My right hand goes to the back of my neck. One second. I drop it.
“I failed your sister.” My voice goes and I let it go. “I buried her name and yours because saying them out loud meant standing back in that room.”
I hold her eyes.
“I will not fail you. I will burn the world before I let him take you. But I need you to stay.” The word costs everything I have. “Please. Let me do this.”
She does not speak. She does not move. Her jaw stays tight and her eyes stay on mine and the silence between us has weight and I stand in it and I do not look away.
Then her feet move.
She comes the last step toward me and stops with her face lifted to mine, close enough that the chain at her throat almost touches my chest, close enough that her breath reaches my mouth, and my hands go still at my sides because if I reach for her right now I will not stop and I have not earned that yet.
She reaches up and takes my face in both her hands.
The pulse at my jaw is going wrong and she has her palms on it and she knows, and the heat that moves up the back of my neck has nothing to do with grief and I let it stay anyway. Her thumbs at the line of my jaw. Her fingers at my temples. She is the size she is and her hands are holding my face like they have the right to, like she is deciding something, and I hold still and let her decide.
She begins to speak. Her voice is rough — the same one that sang in the library, the one that cracked on the fourth bar — and it lands in my chest before the words do.
“My sister trusted you. She didn’t trust anyone. But she trusted you.”
Her thumbs press into the line of my jaw. She holds my face steady.
“She bet her life on you. She bet mine.”
She stops the first time. Her breath goes out slow. Her hands stay on my face. She breathes once. She keeps going.
“And when she was dying, the last thing she did was say my name to a stranger and ask him to find me.”
Her forehead presses to mine. The chain at her throat touches my chest. Her breath reaches my mouth and my hands close at my sides, knuckles white, because if I move them I am done. She is this close and she is breaking me open and I want her so badly it hurts.
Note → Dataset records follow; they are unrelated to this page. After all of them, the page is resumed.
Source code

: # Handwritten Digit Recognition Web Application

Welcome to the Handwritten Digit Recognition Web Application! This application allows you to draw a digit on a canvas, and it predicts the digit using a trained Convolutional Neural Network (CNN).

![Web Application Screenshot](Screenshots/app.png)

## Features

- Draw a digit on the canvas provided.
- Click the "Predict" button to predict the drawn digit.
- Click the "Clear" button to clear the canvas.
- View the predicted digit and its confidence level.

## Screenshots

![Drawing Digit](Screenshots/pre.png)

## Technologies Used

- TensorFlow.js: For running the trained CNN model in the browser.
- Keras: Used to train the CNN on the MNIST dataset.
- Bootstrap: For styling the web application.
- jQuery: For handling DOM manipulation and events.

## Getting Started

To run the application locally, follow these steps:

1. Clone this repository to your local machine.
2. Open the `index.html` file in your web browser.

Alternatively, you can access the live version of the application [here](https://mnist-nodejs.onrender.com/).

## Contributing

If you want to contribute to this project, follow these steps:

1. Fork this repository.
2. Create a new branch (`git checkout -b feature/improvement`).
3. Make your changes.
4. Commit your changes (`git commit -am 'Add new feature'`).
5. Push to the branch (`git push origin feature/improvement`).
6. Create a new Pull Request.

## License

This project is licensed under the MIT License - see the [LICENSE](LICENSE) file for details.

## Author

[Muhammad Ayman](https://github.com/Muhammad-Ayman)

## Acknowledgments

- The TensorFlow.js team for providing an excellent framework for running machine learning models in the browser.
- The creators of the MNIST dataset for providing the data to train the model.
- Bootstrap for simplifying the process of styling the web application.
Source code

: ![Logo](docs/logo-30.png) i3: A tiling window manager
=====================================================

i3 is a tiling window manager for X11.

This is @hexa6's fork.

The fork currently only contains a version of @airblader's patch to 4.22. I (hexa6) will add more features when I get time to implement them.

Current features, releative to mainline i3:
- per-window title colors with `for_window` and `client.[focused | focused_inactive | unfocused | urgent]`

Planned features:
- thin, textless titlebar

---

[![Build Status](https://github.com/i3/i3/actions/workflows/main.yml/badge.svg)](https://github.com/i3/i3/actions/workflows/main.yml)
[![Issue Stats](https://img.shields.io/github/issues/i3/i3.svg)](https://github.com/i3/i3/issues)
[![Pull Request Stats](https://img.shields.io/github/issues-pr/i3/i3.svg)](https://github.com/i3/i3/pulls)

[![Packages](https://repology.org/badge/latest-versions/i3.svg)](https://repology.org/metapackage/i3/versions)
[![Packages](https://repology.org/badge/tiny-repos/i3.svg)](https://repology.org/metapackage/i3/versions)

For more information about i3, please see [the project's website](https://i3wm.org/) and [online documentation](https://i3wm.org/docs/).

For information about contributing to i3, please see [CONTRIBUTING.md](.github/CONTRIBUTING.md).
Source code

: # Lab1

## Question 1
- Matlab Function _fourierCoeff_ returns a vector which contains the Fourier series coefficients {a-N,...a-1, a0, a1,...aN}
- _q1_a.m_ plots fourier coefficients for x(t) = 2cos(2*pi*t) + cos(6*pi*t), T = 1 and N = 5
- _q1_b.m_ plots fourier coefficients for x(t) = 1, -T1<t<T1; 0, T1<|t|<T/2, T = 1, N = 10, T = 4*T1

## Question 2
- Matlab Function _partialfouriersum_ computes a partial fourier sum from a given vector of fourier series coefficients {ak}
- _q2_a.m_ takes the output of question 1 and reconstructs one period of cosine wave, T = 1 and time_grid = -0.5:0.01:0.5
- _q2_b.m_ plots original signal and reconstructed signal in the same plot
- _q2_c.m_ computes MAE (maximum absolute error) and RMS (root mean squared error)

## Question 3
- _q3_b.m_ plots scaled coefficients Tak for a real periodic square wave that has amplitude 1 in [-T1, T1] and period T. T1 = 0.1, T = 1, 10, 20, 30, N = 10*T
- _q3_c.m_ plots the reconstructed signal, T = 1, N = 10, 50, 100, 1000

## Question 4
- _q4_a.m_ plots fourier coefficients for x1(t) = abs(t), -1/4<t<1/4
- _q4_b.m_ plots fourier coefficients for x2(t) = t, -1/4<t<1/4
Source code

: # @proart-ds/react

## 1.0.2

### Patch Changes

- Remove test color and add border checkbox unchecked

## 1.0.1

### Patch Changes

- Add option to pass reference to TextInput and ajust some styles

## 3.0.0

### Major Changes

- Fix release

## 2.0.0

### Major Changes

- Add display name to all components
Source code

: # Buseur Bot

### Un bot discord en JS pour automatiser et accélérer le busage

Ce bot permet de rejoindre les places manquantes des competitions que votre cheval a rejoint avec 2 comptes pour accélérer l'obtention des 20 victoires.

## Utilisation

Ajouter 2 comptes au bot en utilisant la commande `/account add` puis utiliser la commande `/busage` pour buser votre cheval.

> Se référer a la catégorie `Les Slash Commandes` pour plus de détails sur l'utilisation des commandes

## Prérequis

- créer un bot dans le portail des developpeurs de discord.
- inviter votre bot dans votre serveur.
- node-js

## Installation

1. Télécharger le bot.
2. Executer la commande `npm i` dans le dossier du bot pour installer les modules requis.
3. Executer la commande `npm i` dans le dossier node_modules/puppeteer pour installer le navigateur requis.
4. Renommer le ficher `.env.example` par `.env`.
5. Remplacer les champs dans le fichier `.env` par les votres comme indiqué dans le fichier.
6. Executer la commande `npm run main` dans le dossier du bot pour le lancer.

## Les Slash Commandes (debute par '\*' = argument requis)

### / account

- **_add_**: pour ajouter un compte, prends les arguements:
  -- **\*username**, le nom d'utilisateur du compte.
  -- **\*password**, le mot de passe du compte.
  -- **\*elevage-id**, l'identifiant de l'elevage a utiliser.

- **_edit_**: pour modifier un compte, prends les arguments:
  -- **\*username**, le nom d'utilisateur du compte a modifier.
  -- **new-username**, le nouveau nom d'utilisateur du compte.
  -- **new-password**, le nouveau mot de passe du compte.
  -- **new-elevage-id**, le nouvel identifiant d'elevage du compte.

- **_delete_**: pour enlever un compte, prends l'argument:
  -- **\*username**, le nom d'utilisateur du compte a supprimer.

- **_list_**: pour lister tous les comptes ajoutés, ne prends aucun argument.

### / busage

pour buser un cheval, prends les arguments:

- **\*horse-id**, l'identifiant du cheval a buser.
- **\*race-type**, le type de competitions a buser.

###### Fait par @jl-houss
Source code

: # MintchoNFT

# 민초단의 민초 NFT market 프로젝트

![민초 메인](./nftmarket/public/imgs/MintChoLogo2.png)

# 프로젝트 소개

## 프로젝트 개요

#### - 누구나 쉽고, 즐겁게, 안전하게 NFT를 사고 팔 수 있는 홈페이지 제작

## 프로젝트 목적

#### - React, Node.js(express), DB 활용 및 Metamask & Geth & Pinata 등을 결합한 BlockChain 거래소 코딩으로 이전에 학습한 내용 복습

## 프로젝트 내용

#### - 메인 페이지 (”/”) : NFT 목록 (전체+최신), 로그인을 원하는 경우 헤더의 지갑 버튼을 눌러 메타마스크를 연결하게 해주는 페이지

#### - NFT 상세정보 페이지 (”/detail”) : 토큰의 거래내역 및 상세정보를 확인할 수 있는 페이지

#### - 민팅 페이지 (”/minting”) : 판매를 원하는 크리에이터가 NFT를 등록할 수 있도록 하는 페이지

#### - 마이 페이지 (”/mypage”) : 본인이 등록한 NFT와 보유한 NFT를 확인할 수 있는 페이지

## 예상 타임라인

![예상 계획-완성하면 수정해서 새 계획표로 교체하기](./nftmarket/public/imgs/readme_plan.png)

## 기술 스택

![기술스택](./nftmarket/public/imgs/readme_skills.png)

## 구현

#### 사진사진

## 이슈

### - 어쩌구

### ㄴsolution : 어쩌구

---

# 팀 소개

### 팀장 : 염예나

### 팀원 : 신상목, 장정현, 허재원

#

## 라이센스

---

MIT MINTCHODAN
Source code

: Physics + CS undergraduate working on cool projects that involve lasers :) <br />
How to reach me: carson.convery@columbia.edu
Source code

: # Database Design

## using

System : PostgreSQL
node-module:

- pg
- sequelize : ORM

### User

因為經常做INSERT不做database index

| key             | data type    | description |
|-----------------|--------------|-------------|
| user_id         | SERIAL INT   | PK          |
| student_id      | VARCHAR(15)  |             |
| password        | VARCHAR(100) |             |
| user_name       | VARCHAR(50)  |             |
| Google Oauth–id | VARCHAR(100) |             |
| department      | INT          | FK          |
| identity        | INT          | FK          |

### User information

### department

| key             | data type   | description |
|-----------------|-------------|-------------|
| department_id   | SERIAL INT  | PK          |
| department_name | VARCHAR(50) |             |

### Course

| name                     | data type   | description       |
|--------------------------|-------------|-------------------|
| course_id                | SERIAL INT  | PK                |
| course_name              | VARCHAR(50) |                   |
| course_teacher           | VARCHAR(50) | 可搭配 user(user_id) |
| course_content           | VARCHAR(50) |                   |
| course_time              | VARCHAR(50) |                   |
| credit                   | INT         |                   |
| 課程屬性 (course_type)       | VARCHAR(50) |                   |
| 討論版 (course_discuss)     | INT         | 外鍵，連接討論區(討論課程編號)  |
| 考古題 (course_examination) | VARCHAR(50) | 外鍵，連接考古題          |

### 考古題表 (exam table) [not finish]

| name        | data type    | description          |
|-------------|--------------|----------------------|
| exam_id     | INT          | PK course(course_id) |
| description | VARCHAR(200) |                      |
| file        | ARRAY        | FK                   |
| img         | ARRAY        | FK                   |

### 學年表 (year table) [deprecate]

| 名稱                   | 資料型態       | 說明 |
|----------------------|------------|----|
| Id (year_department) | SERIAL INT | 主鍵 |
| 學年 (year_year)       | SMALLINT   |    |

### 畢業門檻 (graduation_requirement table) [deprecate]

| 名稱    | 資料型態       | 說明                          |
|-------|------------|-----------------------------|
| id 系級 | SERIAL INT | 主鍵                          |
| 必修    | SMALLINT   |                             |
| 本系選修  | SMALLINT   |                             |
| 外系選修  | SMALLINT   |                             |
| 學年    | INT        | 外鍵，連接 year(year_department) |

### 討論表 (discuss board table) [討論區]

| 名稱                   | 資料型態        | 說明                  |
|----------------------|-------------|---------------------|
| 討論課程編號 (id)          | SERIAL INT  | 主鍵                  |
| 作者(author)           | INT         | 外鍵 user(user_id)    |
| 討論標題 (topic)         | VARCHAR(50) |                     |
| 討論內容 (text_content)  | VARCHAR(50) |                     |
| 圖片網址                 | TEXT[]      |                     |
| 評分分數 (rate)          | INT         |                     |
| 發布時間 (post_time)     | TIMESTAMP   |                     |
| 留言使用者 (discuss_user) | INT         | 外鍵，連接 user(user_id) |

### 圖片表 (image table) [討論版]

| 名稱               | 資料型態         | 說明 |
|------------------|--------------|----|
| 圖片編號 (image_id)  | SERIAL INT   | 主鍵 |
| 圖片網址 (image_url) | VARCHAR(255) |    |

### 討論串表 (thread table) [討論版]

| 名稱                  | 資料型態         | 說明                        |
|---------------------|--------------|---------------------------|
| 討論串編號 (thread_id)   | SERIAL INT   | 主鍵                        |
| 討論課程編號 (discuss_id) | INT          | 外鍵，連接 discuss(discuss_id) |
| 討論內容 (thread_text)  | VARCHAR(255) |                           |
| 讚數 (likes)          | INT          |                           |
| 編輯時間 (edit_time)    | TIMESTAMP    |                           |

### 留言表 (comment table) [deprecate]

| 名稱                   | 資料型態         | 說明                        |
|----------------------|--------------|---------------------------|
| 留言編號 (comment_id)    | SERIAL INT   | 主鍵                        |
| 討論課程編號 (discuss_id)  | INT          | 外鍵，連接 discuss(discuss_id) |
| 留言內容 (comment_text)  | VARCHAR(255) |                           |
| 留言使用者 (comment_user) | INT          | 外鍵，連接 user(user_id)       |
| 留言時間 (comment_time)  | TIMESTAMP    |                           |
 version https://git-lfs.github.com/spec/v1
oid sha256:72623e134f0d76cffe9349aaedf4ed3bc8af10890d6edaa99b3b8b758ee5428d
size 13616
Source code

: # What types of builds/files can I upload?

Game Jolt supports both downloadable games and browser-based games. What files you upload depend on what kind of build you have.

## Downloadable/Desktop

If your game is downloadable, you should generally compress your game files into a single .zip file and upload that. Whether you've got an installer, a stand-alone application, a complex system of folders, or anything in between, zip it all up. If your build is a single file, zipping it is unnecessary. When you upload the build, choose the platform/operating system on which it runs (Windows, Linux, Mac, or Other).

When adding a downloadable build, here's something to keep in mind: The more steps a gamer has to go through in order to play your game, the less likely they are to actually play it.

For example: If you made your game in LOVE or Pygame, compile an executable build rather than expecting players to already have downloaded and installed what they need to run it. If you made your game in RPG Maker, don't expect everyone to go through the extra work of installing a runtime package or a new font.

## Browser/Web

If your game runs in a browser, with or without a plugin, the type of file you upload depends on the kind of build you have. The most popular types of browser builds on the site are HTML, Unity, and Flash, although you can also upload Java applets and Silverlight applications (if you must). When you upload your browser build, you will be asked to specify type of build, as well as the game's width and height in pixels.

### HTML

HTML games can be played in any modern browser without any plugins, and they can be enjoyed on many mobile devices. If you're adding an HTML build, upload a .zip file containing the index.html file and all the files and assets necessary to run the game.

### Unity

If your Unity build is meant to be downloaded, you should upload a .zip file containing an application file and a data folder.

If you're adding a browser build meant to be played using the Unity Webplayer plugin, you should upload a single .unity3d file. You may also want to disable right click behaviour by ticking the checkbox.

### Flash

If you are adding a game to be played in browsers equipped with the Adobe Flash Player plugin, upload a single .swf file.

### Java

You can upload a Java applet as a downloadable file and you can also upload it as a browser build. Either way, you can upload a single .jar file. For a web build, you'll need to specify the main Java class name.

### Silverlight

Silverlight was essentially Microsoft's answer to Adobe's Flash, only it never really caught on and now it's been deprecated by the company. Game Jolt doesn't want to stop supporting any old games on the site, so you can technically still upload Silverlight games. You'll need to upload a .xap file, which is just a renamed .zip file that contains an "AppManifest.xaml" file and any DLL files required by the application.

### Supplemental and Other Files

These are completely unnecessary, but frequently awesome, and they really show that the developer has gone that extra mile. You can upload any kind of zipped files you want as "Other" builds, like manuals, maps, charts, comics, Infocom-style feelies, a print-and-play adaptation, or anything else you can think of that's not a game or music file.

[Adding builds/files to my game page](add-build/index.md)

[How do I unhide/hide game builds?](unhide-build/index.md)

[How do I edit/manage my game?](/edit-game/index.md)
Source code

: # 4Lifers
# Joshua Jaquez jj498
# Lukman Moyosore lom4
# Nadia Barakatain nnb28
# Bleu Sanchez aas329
Her voice drops and the rawness in it reaches me before the words do.
“I waited in the dark and no one came. I learned to stop waiting. I learned to stop hoping. I taught myself that no one was going to save me because that was the only way to survive it. And then you found me. You. The man she chose. The man who broke his promise and came anyway.”
She stops the second time. Her forehead presses harder against mine.
“I am not staying behind a door while you go. I am not letting you decide for me again. You buried me once. You don’t get to do it twice.”
“Yesli ty poydesh’, ya poydu. Yesli ty padesh’, ya padu.”If you go, I go. If you fall, I fall.
“I waited a long time to choose something. I am choosing this.” A breath.“Ya vybirayu tebya.”I choose you.
Her forehead presses harder against mine for one beat.
“Ne smey otnyat’ eto u menya.”Don’t you dare take that from me.
My forehead drops to her shoulder.
My hands come up to her back and I grip the fabric of her shirt at her shoulder blades and press my face into her neck and my shoulders shake, once, twice, hard, and then they go still, and years of it rise through my throat and stay there. The concrete room. Her sister’s face. The promise I said and did not keep. All of it. Not coming out as sound.
She holds me through every second of it.
Her hands move to the back of my head, her fingers in my hair, and she is steady where I am not and I let her hold me there, my ribs pulling with every breath, the tape Gia put on pressing into the places that still hurt, and I do not mind. I do not mind any of it.
She lets it stop on its own.
I breathe. I count to ten. By ten I am steady.